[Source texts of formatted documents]

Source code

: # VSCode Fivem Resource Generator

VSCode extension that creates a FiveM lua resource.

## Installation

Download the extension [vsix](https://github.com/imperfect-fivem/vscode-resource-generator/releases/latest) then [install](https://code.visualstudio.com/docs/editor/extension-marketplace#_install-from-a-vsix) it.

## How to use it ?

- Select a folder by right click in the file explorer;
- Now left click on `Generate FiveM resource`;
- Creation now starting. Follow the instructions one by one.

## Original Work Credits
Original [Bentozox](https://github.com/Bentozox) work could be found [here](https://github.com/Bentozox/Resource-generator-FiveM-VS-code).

**Description of the task:**
Going through the records above, count the lines that hold the string "github" and give only the total.

**Output below:**
2